_Rendered images with source text_:
+ + +
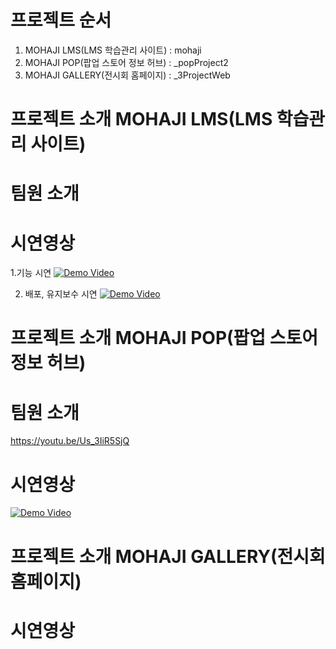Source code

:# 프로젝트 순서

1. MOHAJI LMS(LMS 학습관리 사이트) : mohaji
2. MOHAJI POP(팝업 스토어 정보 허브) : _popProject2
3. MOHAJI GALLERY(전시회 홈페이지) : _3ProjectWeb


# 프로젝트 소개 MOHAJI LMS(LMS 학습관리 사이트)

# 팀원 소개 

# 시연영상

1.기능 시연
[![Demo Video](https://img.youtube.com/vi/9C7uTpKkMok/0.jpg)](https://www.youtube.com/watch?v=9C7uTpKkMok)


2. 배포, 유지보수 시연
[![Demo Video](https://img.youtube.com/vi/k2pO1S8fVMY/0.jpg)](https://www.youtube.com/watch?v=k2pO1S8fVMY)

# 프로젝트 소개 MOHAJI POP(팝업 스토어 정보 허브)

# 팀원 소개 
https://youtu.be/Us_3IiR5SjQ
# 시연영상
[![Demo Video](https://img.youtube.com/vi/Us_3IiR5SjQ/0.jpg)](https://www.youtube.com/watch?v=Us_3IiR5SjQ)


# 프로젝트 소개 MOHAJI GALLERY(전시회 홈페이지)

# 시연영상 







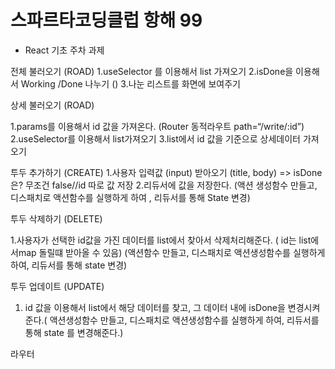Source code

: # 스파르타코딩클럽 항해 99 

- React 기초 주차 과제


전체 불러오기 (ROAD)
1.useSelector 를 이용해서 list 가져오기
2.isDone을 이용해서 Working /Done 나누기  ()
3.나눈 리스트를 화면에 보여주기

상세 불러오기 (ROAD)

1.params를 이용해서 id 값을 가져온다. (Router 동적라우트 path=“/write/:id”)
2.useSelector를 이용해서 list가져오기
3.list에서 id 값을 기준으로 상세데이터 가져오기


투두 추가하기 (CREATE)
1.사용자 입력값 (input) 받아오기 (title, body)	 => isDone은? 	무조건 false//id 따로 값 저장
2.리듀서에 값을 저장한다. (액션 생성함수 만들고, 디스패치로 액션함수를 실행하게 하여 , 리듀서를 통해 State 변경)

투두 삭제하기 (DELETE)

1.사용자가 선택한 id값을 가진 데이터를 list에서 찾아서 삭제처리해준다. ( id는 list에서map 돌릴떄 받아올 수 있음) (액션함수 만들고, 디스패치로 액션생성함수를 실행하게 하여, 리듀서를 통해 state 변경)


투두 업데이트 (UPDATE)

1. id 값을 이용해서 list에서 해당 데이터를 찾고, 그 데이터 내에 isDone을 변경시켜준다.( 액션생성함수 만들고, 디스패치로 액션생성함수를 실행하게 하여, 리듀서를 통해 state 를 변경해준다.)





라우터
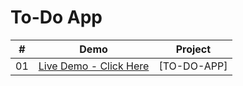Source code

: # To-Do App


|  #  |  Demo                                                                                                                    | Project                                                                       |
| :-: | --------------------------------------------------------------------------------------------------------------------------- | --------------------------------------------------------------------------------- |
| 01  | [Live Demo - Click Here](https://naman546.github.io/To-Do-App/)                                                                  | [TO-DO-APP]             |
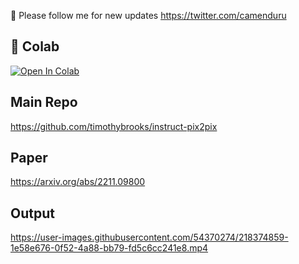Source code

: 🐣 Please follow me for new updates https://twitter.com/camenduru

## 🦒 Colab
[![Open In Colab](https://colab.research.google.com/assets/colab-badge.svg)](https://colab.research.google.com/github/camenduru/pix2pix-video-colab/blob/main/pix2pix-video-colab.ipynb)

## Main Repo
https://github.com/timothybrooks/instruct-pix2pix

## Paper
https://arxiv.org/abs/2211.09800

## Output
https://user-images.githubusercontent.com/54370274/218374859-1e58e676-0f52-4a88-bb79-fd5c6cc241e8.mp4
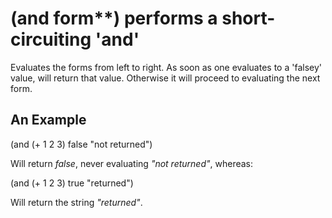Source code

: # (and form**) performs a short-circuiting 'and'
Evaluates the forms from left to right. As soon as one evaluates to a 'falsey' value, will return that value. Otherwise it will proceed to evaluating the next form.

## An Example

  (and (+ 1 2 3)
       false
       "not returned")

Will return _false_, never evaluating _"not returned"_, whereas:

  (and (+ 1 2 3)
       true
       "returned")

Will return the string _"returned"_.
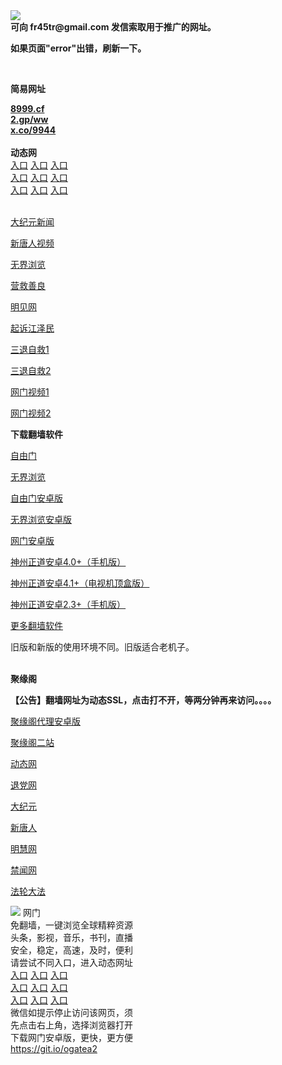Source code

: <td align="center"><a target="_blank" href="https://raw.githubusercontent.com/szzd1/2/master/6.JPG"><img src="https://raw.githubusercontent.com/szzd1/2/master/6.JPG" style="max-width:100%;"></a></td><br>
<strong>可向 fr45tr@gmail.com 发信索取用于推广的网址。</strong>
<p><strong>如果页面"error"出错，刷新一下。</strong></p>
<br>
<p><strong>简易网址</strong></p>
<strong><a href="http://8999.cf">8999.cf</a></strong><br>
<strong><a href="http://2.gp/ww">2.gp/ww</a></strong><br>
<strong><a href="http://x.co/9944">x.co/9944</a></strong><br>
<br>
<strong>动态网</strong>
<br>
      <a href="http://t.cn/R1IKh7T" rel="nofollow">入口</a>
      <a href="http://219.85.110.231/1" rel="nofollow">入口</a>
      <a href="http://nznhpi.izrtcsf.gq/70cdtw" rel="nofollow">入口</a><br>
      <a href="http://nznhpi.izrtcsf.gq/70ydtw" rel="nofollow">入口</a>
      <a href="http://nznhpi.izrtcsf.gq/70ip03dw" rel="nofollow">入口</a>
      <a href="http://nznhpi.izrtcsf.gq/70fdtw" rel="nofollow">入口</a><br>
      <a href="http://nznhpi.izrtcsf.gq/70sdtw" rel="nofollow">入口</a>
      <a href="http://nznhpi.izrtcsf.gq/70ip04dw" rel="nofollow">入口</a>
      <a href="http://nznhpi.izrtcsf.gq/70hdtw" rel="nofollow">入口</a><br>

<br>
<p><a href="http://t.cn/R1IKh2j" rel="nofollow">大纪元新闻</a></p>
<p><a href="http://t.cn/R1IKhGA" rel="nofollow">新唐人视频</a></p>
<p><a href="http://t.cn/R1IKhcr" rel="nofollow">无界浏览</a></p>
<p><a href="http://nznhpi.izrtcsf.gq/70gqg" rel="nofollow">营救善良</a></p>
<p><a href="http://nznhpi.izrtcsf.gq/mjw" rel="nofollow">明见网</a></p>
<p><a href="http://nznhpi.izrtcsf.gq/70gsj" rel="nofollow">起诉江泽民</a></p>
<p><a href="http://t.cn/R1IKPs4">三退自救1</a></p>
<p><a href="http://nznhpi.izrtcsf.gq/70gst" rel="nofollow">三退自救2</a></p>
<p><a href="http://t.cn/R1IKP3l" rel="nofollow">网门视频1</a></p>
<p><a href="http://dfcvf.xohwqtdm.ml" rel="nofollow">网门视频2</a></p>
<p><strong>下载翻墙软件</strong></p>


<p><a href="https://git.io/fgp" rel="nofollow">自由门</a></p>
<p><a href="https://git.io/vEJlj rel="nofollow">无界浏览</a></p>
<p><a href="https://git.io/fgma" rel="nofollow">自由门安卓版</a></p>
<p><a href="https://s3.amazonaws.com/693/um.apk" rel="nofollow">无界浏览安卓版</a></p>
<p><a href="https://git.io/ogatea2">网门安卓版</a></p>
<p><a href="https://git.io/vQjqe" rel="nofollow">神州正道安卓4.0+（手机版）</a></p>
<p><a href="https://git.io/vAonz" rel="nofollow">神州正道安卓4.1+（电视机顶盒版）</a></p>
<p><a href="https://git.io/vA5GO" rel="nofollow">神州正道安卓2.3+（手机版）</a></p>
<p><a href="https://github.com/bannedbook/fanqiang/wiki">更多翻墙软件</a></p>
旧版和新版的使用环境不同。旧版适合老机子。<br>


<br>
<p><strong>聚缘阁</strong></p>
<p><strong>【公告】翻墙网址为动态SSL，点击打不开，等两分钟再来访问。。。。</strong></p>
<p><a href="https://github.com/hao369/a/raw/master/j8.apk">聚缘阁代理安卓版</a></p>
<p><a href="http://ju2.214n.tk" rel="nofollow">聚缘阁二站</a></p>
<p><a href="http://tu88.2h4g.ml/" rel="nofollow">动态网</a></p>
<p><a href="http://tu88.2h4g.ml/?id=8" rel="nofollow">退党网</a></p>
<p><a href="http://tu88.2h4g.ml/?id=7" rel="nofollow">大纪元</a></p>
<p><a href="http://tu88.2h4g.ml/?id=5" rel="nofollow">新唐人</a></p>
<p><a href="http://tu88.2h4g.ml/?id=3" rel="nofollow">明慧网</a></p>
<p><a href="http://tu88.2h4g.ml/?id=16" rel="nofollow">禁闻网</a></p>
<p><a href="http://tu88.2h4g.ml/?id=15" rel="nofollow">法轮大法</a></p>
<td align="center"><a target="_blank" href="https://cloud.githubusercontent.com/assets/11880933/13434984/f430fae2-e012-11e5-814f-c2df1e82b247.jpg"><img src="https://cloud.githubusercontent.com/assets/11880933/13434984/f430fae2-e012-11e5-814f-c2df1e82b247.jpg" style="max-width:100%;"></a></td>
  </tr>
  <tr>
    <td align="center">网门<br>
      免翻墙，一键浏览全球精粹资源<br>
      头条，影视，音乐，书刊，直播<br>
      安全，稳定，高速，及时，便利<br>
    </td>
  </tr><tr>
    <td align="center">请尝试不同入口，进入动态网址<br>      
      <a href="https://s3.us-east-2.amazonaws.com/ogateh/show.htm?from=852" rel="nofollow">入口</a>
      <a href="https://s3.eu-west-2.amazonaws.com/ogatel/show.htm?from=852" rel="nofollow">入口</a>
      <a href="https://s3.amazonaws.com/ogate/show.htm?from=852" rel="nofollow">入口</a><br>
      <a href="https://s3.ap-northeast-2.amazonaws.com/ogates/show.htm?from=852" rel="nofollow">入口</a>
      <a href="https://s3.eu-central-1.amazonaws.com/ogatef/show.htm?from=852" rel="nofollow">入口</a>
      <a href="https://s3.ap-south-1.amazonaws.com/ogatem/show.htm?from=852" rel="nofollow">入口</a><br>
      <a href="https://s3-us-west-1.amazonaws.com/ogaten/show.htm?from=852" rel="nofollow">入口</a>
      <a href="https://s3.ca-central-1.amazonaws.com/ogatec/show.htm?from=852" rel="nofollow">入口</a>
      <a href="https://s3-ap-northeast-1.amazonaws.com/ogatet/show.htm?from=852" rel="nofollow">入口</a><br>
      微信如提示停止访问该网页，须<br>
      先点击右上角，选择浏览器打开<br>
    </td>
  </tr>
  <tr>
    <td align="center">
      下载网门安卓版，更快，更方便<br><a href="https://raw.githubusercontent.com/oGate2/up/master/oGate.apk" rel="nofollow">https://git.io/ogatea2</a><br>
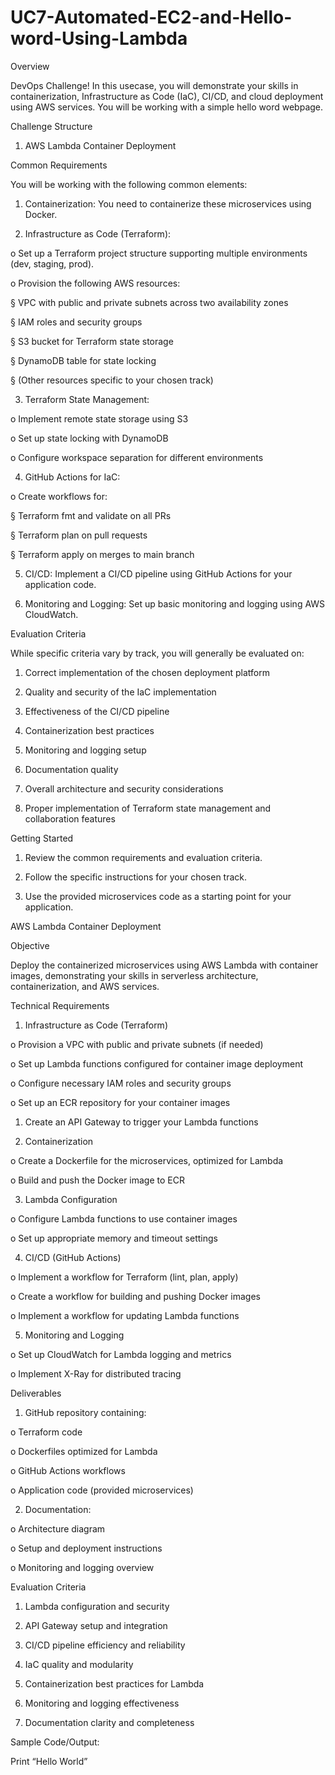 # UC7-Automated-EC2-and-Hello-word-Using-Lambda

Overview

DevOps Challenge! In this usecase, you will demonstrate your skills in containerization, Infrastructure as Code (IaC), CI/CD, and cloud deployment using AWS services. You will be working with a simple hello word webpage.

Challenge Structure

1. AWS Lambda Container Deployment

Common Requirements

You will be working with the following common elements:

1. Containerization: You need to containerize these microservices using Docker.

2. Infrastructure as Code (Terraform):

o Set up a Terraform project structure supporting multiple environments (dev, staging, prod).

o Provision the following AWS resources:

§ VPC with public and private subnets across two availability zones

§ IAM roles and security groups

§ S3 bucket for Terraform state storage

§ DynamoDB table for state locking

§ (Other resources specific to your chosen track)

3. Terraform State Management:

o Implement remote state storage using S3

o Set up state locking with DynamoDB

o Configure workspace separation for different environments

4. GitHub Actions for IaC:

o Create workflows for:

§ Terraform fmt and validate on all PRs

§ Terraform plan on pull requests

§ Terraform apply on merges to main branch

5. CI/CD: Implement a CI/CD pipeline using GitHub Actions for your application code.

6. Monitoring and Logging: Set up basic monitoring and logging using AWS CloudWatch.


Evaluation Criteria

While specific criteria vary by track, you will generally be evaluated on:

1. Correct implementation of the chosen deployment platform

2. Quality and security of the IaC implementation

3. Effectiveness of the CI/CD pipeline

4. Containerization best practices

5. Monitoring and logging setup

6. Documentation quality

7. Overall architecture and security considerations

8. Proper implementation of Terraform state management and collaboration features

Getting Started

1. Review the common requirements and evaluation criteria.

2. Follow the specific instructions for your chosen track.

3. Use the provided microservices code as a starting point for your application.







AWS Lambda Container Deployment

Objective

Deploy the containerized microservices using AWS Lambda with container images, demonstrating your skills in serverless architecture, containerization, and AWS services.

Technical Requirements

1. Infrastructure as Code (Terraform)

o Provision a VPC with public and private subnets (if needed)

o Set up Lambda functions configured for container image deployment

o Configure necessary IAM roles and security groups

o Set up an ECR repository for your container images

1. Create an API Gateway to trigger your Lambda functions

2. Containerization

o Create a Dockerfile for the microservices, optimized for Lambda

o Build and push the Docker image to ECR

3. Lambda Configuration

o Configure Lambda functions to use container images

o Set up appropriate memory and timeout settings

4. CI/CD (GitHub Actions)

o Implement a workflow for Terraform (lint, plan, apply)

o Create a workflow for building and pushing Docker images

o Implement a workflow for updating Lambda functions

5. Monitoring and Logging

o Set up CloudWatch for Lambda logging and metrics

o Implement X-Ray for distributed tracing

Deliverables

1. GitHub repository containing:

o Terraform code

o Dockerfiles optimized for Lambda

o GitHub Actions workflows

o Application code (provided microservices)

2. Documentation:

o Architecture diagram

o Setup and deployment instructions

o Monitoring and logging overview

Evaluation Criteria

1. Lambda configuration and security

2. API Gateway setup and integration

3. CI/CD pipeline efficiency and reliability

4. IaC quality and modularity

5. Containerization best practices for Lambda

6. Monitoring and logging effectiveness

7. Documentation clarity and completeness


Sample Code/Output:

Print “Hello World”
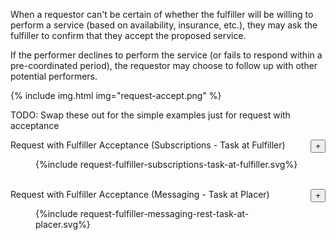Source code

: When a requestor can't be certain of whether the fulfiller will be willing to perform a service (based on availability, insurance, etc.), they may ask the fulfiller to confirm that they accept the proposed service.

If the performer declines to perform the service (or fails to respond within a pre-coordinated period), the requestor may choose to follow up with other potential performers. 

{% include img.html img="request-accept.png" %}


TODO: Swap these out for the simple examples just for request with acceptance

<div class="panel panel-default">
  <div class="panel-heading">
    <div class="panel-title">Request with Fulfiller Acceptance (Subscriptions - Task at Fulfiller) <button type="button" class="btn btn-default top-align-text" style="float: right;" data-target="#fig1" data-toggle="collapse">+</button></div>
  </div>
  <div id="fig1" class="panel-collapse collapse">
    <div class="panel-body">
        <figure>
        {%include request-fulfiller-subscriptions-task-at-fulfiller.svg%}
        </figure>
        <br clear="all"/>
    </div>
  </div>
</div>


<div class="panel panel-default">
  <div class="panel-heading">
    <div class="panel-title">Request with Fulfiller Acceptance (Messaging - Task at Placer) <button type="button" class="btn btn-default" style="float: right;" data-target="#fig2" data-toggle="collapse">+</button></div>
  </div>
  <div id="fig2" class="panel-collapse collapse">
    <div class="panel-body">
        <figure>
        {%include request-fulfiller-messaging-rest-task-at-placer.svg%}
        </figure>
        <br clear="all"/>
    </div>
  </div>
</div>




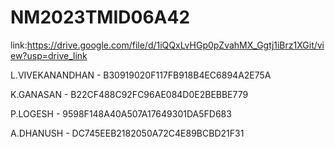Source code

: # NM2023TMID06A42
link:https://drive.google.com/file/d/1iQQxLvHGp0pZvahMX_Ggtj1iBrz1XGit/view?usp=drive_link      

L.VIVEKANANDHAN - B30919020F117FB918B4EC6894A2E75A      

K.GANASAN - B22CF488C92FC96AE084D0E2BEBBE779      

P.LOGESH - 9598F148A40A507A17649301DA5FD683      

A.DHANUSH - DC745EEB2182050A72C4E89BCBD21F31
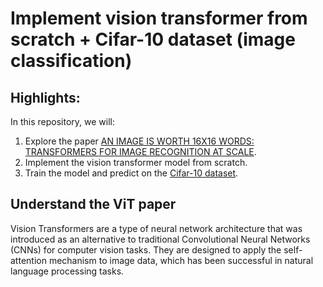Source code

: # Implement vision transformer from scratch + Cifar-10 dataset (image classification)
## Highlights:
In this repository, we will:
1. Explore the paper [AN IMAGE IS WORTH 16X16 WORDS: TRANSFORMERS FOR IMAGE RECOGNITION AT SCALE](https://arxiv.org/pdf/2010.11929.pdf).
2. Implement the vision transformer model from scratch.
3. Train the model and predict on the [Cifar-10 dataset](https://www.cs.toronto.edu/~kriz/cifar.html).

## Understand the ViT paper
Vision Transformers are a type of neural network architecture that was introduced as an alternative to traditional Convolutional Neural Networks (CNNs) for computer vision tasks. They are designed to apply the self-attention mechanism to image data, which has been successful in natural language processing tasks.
+ + +
_WORK INSTRUCTION_: Search the data above for the word "GALLERY" and show every line that has it.

_TASK OUTPUT_:
3. MOHAJI GALLERY(전시회 홈페이지) : _3ProjectWeb
# 프로젝트 소개 MOHAJI GALLERY(전시회 홈페이지)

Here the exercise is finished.